PROBLEM DESCRIPTION
Please tally the lines in the records that include the word "zero" and answer with the bare number.

=== Section Start ===

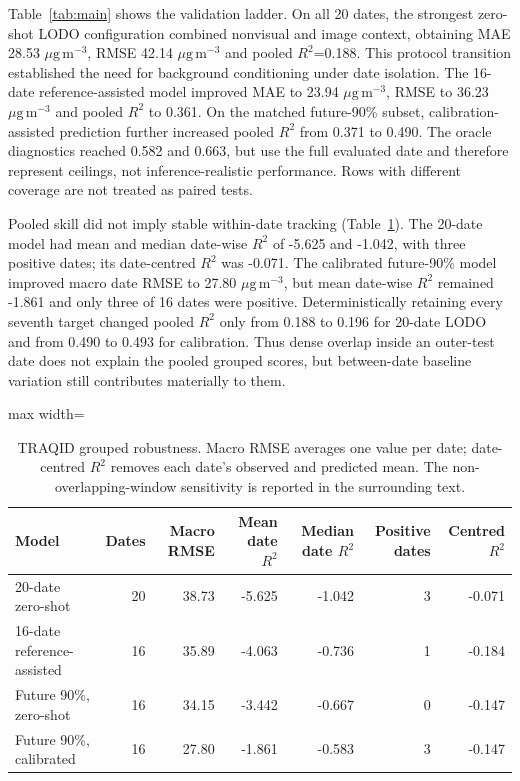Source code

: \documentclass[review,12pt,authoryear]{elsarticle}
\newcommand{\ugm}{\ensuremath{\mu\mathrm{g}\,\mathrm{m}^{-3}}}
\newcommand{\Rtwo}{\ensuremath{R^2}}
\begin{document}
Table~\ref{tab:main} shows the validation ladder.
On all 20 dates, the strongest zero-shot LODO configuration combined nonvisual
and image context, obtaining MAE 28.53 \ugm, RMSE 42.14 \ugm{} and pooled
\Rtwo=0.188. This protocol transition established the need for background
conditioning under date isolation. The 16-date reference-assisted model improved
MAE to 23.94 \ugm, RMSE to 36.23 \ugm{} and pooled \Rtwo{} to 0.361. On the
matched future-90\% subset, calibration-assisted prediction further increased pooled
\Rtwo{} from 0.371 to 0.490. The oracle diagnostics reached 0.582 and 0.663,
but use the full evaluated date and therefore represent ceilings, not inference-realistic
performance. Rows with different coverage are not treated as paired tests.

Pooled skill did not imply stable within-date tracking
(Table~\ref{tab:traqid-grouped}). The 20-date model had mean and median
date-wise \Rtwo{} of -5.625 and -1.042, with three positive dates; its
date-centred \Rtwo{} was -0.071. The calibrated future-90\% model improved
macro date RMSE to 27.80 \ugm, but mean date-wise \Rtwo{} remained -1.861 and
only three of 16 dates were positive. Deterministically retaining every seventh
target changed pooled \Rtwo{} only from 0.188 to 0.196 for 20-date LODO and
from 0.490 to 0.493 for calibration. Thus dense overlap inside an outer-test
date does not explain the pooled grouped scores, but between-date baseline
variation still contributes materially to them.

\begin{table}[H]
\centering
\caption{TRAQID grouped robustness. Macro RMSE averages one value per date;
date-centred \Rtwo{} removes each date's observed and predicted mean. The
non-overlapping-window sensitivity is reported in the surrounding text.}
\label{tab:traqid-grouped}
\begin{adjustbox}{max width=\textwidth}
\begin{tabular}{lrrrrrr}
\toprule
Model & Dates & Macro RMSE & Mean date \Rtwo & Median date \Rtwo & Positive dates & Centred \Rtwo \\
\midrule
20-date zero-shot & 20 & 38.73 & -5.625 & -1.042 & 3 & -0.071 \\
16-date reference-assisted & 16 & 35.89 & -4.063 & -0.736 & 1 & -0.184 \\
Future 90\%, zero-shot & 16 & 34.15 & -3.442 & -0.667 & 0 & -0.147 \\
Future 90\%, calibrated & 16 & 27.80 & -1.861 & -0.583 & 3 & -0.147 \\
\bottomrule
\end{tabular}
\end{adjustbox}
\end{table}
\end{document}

=== Section End ===

TASK RESULT
3